An incendiary communal slogan “Goli maro s#*lon ko, Hindu ke gaddaron ko (Shoot the traitors of Hinduism)”—frighteningly reminiscent of then-minister of state for finance Anurag Thakur’s January 2020 election rally slogan “Desh ke gaddaron ko”, to which the crowd had responded “Goli maro s#*lon (Shoot the traitors)” against anti-Citizenship (Amendment) Act, 2019, (CAA) protesters—echoed at Sector 12A, Gurugram, on Friday.
A day after Diwali on Govardhan Puja, organised by the Sanyukt Hindu Sangharsh Samiti at a public land where Muslims had been offering Namaz under police protection every Friday, the slogan was raised in the presence of Bharatiya Janata Party (BJP) leader Kapil Mishra, whose warning to the police to clear anti-CAA protesters from Jaffrabad is believed to have instigated the 2020 Delhi riots, The Wire reported.
Right-wing outfits and local residents have been protesting against Muslims offering Namaz in Gurugram for two weeks. The district administration withdrew the permission for Namaz at eight of the 37 designated sites on Tuesday despite the arrest of 26 protesters, including members of right-wing outfits, for trying to disrupt Friday Namaz, The Indian Express had reported.
A man identified as Amit Hindu, who led the slogan “Goli maro s#*lon ko, Hindu ke gaddaron ko” during the Govardhan Puja, is apparently close to Hindutva leader Yati Narsinghanand Saraswati, infamous for his hate speeches, according to The Wire, which looked at his Facebook profile (which has now been locked). His Facebook profile has several of his pictures with Narsinghanand.
On April 27, Amit’s six friends were arrested by Sector 53 police “for outraging religions feelings, disturbing religious worship and criminal intimidation”, the Hindustan Times had reported.
Bajrang Dal member Monu Manesar and Dinesh Bharathi, president, Bharat Mata Vahini—both infamous for hate speeches—were present while Amit raised the communal slogan.

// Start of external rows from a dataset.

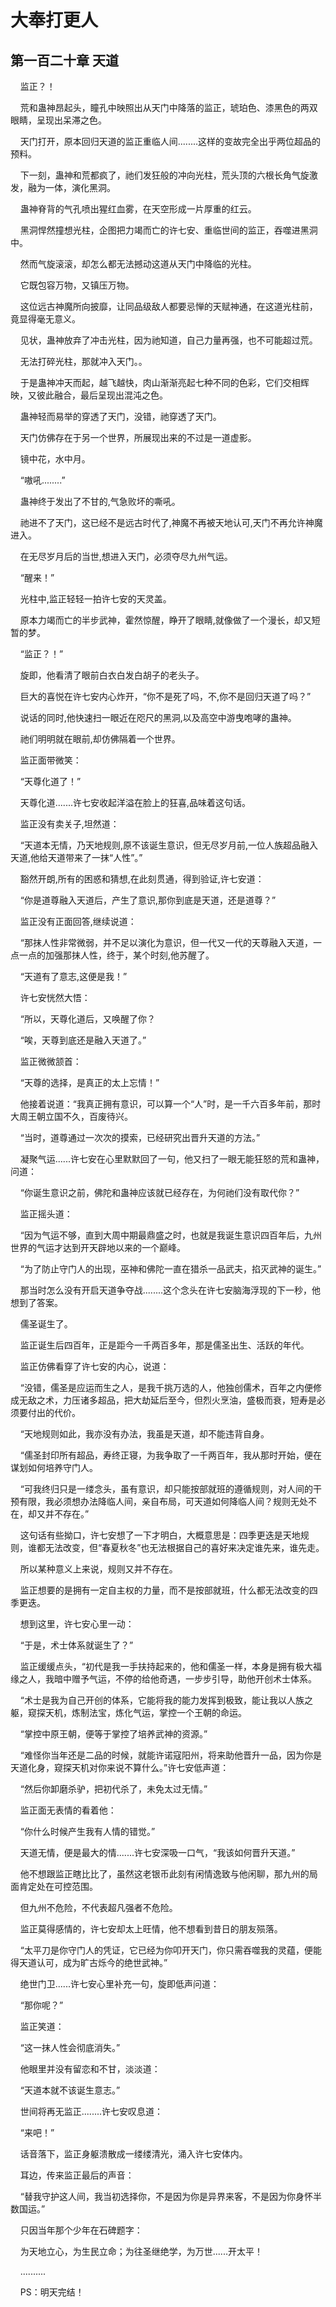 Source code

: # 大奉打更人 
 ## 第一百二十章 天道
     监正？！

    荒和蛊神昂起头，瞳孔中映照出从天门中降落的监正，琥珀色、漆黑色的两双眼睛，呈现出呆滞之色。

    天门打开，原本回归天道的监正重临人间........这样的变故完全出乎两位超品的预料。

    下一刻，蛊神和荒都疯了，祂们发狂般的冲向光柱，荒头顶的六根长角气旋激发，融为一体，演化黑洞。

    蛊神脊背的气孔喷出猩红血雾，在天空形成一片厚重的红云。

    黑洞悍然撞想光柱，企图把力竭而亡的许七安、重临世间的监正，吞噬进黑洞中。

    然而气旋滚滚，却怎么都无法撼动这道从天门中降临的光柱。

    它既包容万物，又镇压万物。

    这位远古神魔所向披靡，让同品级敌人都要忌惮的天赋神通，在这道光柱前，竟显得毫无意义。

    见状，蛊神放弃了冲击光柱，因为祂知道，自己力量再强，也不可能超过荒。

    无法打碎光柱，那就冲入天门。。

    于是蛊神冲天而起，越飞越快，肉山渐渐亮起七种不同的色彩，它们交相辉映，又彼此融合，最后呈现出混沌之色。

    蛊神轻而易举的穿透了天门，没错，祂穿透了天门。

    天门仿佛存在于另一个世界，所展现出来的不过是一道虚影。

    镜中花，水中月。

    “嗷吼........”

    蛊神终于发出了不甘的,气急败坏的嘶吼。

    祂进不了天门，这已经不是远古时代了,神魔不再被天地认可,天门不再允许神魔进入。

    在无尽岁月后的当世,想进入天门，必须夺尽九州气运。

    “醒来！”

    光柱中,监正轻轻一拍许七安的天灵盖。

    原本力竭而亡的半步武神，霍然惊醒，睁开了眼睛,就像做了一个漫长，却又短暂的梦。

    “监正？！”

    旋即，他看清了眼前白衣白发白胡子的老头子。

    巨大的喜悦在许七安内心炸开，“你不是死了吗，不,你不是回归天道了吗？”

    说话的同时,他快速扫一眼近在咫尺的黑洞,以及高空中游曳咆哮的蛊神。

    祂们明明就在眼前,却仿佛隔着一个世界。

    监正面带微笑：

    “天尊化道了！”

    天尊化道.......许七安收起洋溢在脸上的狂喜,品味着这句话。

    监正没有卖关子,坦然道：

    “天道本无情，乃天地规则,原不该诞生意识，但无尽岁月前,一位人族超品融入天道,他给天道带来了一抹“人性”。”

    豁然开朗,所有的困惑和猜想,在此刻贯通，得到验证,许七安道：

    “你是道尊融入天道后，产生了意识,那你到底是天道，还是道尊？”

    监正没有正面回答,继续说道：

    “那抹人性非常微弱，并不足以演化为意识，但一代又一代的天尊融入天道，一点一点的加强那抹人性，终于，某个时刻,他苏醒了。

    “天道有了意志,这便是我！”

    许七安恍然大悟：

    “所以，天尊化道后，又唤醒了你？

    “唉，天尊到底还是融入天道了。”

    监正微微颔首：

    “天尊的选择，是真正的太上忘情！”

    他接着说道：“我真正拥有意识，可以算一个“人”时，是一千六百多年前，那时大周王朝立国不久，百废待兴。

    “当时，道尊通过一次次的摸索，已经研究出晋升天道的方法。”

    凝聚气运......许七安在心里默默回了一句，他又扫了一眼无能狂怒的荒和蛊神，问道：

    “你诞生意识之前，佛陀和蛊神应该就已经存在，为何祂们没有取代你？”

    监正摇头道：

    “因为气运不够，直到大周中期最鼎盛之时，也就是我诞生意识四百年后，九州世界的气运才达到开天辟地以来的一个巅峰。

    “为了防止守门人的出现，巫神和佛陀一直在猎杀一品武夫，掐灭武神的诞生。”

    那当时怎么没有开启天道争夺战........这个念头在许七安脑海浮现的下一秒，他想到了答案。

    儒圣诞生了。

    监正诞生后四百年，正是距今一千两百多年，那是儒圣出生、活跃的年代。

    监正仿佛看穿了许七安的内心，说道：

    “没错，儒圣是应运而生之人，是我千挑万选的人，他独创儒术，百年之内便修成无敌之术，力压诸多超品，把大劫延后至今，但烈火烹油，盛极而衰，短寿是必须要付出的代价。

    “天地规则如此，我亦没有办法，我虽是天道，却不能违背自身。

    “儒圣封印所有超品，寿终正寝，为我争取了一千两百年，我从那时开始，便在谋划如何培养守门人。

    “可我终归只是一缕念头，虽有意识，却只能按部就班的遵循规则，对人间的干预有限，我必须想办法降临人间，亲自布局，可天道如何降临人间？规则无处不在，却又并不存在。”

    这句话有些拗口，许七安想了一下才明白，大概意思是：四季更迭是天地规则，谁都无法改变，但“春夏秋冬”也无法根据自己的喜好来决定谁先来，谁先走。

    所以某种意义上来说，规则又并不存在。

    监正想要的是拥有一定自主权的力量，而不是按部就班，什么都无法改变的四季更迭。

    想到这里，许七安心里一动：

    “于是，术士体系就诞生了？”

    监正缓缓点头，“初代是我一手扶持起来的，他和儒圣一样，本身是拥有极大福缘之人，我暗中赠予气运，不停的给他奇遇，一步步引导，助他开创术士体系。

    “术士是我为自己开创的体系，它能将我的能力发挥到极致，能让我以人族之躯，窥探天机，炼制法宝，炼化气运，掌控一个王朝的命运。

    “掌控中原王朝，便等于掌控了培养武神的资源。”

    “难怪你当年还是二品的时候，就能许诺寇阳州，将来助他晋升一品，因为你是天道化身，窥探天机对你来说不算什么。”许七安低声道：

    “然后你卸磨杀驴，把初代杀了，未免太过无情。”

    监正面无表情的看着他：

    “你什么时候产生我有人情的错觉。”

    天道无情，便是最大的情.......许七安深吸一口气，“我该如何晋升天道。”

    他不想跟监正瞎比比了，虽然这老银币此刻有闲情逸致与他闲聊，那九州的局面肯定处在可控范围。

    但九州不危险，不代表超凡强者不危险。

    监正莫得感情的，许七安却太上旺情，他不想看到昔日的朋友殒落。

    “太平刀是你守门人的凭证，它已经为你叩开天门，你只需吞噬我的灵蕴，便能得天道认可，成为旷古烁今的绝世武神。”

    绝世门卫......许七安心里补充一句，旋即低声问道：

    “那你呢？”

    监正笑道：

    “这一抹人性会彻底消失。”

    他眼里并没有留恋和不甘，淡淡道：

    “天道本就不该诞生意志。”

    世间将再无监正........许七安叹息道：

    “来吧！”

    话音落下，监正身躯溃散成一缕缕清光，涌入许七安体内。

    耳边，传来监正最后的声音：

    “替我守护这人间，我当初选择你，不是因为你是异界来客，不是因为你身怀半数国运。”

    只因当年那个少年在石碑题字：

    为天地立心，为生民立命；为往圣继绝学，为万世......开太平！

    ..........

    PS：明天完结！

During a speech at the Pataudi Mahapanchayat in June, according to The Wire, Manesar had demanded the killing of Muslim men resorting to “love jihad”. Seeking a list of “love jihadis” who must be eliminated by his team, he said that “big brother”, an apparent reference to the BJP, would “save” his men,
Manesar uploaded a video on his Instagram page showing a Vishwa Hindu Parishad leader saying, “It is not just in Gurugram, but across the nation, public Namaz will be stopped. This is not Namaz; it is jihad, it is terrorism.”
Bharathi, who has played the most prominent role in trying to stop Namaz in public places in Gurugram since April, warned the administration that he and his supporters would “take up swords” against Muslims offering Namaz in the area if the administration does not act.

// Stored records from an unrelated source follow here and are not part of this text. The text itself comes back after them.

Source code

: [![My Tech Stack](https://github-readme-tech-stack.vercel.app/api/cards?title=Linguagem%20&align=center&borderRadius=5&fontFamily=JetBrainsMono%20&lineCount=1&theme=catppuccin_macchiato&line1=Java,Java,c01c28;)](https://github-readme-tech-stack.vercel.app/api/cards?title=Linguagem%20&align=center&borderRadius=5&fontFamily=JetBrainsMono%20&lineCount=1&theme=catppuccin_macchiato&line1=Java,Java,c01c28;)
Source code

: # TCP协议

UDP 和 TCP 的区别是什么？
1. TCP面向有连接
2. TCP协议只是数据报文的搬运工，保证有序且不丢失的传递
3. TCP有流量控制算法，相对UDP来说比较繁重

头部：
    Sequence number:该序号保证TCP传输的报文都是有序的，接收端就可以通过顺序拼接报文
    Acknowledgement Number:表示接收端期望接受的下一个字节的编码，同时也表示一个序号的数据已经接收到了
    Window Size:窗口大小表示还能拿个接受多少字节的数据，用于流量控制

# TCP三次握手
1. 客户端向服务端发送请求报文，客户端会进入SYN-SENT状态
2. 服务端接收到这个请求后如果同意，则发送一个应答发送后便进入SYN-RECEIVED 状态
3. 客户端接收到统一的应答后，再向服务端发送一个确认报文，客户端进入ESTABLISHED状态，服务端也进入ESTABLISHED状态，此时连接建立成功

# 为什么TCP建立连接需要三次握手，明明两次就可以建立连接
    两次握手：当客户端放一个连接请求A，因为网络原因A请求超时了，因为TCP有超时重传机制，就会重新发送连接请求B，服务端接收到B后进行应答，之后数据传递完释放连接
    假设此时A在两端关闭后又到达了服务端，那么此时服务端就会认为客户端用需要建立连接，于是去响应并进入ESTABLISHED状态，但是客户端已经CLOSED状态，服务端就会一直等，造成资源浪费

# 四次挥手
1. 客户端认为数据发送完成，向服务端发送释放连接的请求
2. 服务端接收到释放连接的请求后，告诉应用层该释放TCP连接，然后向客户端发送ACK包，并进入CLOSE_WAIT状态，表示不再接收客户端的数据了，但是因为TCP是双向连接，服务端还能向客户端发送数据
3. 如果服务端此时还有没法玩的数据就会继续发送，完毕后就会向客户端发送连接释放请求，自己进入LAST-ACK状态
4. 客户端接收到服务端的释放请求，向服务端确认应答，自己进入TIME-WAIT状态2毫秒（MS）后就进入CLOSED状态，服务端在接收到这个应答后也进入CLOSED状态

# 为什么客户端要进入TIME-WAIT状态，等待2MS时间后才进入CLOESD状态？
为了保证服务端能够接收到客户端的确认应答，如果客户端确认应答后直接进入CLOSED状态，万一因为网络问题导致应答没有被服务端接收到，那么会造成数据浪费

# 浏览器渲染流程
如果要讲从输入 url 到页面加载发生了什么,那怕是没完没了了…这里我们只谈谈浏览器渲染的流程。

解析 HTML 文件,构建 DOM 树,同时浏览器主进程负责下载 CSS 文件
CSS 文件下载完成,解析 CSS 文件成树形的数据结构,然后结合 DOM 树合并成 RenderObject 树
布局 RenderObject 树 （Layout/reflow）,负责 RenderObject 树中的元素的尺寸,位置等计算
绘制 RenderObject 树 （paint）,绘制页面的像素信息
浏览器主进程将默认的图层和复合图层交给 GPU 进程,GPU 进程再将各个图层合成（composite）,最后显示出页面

Bharathi was arrested on his way to the Jantar Mantar rally in August in which there was a call for boycotting and murdering Muslims. According to The Wire, Bharathi had been one of the speakers at the Mewat Mahapanchayat in support of those who had lynched Asif Khan.
Referring to last year’s Shaheen Bagh protests, which faced threats from Hindutva supporters, Mishra said, “Nobody has the right to shut down roads. This is not a part of any religion nor can it be … Will you block the streets in Gurgaon? Will you block streets in Delhi? Blocking streets is not a part of religion; it is to block the country, facilities and the economy.”

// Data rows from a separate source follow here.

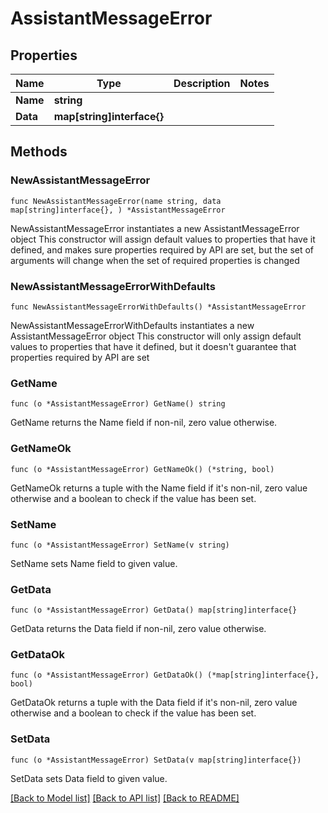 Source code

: # AssistantMessageError

## Properties

Name | Type | Description | Notes
------------ | ------------- | ------------- | -------------
**Name** | **string** |  | 
**Data** | **map[string]interface{}** |  | 

## Methods

### NewAssistantMessageError

`func NewAssistantMessageError(name string, data map[string]interface{}, ) *AssistantMessageError`

NewAssistantMessageError instantiates a new AssistantMessageError object
This constructor will assign default values to properties that have it defined,
and makes sure properties required by API are set, but the set of arguments
will change when the set of required properties is changed

### NewAssistantMessageErrorWithDefaults

`func NewAssistantMessageErrorWithDefaults() *AssistantMessageError`

NewAssistantMessageErrorWithDefaults instantiates a new AssistantMessageError object
This constructor will only assign default values to properties that have it defined,
but it doesn't guarantee that properties required by API are set

### GetName

`func (o *AssistantMessageError) GetName() string`

GetName returns the Name field if non-nil, zero value otherwise.

### GetNameOk

`func (o *AssistantMessageError) GetNameOk() (*string, bool)`

GetNameOk returns a tuple with the Name field if it's non-nil, zero value otherwise
and a boolean to check if the value has been set.

### SetName

`func (o *AssistantMessageError) SetName(v string)`

SetName sets Name field to given value.


### GetData

`func (o *AssistantMessageError) GetData() map[string]interface{}`

GetData returns the Data field if non-nil, zero value otherwise.

### GetDataOk

`func (o *AssistantMessageError) GetDataOk() (*map[string]interface{}, bool)`

GetDataOk returns a tuple with the Data field if it's non-nil, zero value otherwise
and a boolean to check if the value has been set.

### SetData

`func (o *AssistantMessageError) SetData(v map[string]interface{})`

SetData sets Data field to given value.



[[Back to Model list]](../README.md#documentation-for-models) [[Back to API list]](../README.md#documentation-for-api-endpoints) [[Back to README]](../README.md)


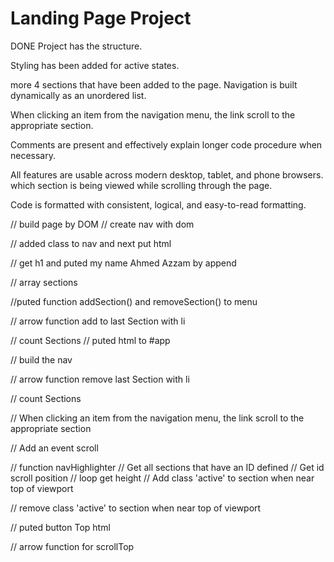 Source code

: # Landing Page Project

DONE
Project has the structure.

Styling has been added for active states.

more 4 sections that have been added to the page.
Navigation is built dynamically as an unordered list.

When clicking an item from the navigation menu, the link scroll to the appropriate section.

Comments are present and effectively explain longer code procedure when necessary.

All features are usable across modern desktop, tablet, and phone browsers.
which section is being viewed while scrolling through the page.

Code is formatted with consistent, logical, and easy-to-read formatting.


// build page by DOM 
// create nav with dom

// added class to nav and next put html

// get h1 and puted my name Ahmed Azzam by append

// array sections 

//puted function addSection() and removeSection() to menu


// arrow function add to last Section with li 

// count Sections
 // puted html to #app 

 
 // build the nav
 
 
// arrow function remove last Section with li 

// count Sections


 // When clicking an item from the navigation menu, the link scroll to the appropriate section 

 
 // Add an event scroll
 
// function navHighlighter
 // Get all sections that have an ID defined
 // Get id scroll position
 // loop get height 
 // Add class 'active' to section when near top of viewport
 
 
 // remove class 'active' to section when near top of viewport
 
 

// puted button Top html 


// arrow function for scrollTop
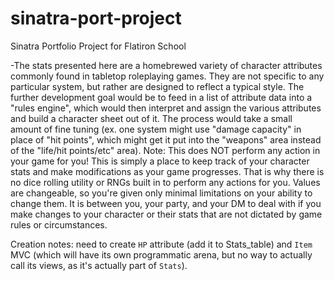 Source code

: # sinatra-port-project
Sinatra Portfolio Project for Flatiron School

-The stats presented here are a homebrewed variety of character attributes commonly found in tabletop roleplaying games. They are not specific to any particular system, but rather are designed to reflect a typical style. The further development goal would be to feed in a list of attribute data into a "rules engine", which would then interpret and assign the various attributes and build a character sheet out of it. The process would take a small amount of fine tuning (ex. one system might use "damage capacity" in place of "hit points", which might get it put into the "weapons" area instead of the "life/hit points/etc" area).
Note: This does NOT perform any action in your game for you! This is simply a place to keep track of your character stats and make modifications as your game progresses. That is why there is no dice rolling utility or RNGs built in to perform any actions for you. Values are changeable, so you're given only minimal limitations on your ability to change them. It is between you, your party, and your DM to deal with if you make changes to your character or their stats that are not dictated by game rules or circumstances.

Creation notes: need to create `HP` attribute (add it to Stats_table) and `Item` MVC (which will have its own programmatic arena, but no way to actually call its views, as it's actually part of `Stats`). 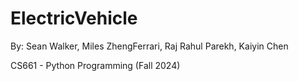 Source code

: # ElectricVehicle

By: 
Sean Walker, Miles ZhengFerrari, Raj Rahul Parekh, Kaiyin Chen

CS661 - Python Programming (Fall 2024)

Calling the Shaheen Bagh protests a tamasha, Mishra said, “Do not use roads for your politics. We had seen it in Shaheen Bagh. They had done a tamasha by blocking all the roads. Has the CAA been revoked?”
As Mishra spoke, the protestors raised the slogan “Sector 12 sirf Jhaanki hai, pura Gurugram baaki hai”, a spin on the common slogan “Ayodhya sirf jhanki hai, Kashi Mathura baaki hai (Ayodhya is a mere teaser; Kasi and Mathura are still left).”
Supporting the residents of the area who had objected to Friday Namaz, Mishra said, “If a local citizen objects, nobody has any constitutional rights to sit on the streets. In this country, most land belongs to your Waqf Board. Make arrangements for your prayers there.”
Warning Muslims of retaliation, Mishra said, “There were no mosques here before. Aren’t they there today? Doesn’t that mean that nobody has stopped them from being built? Nobody was against it and nobody pushed you back. But if you push us back against the wall, then it’s necessary to give a pushback.”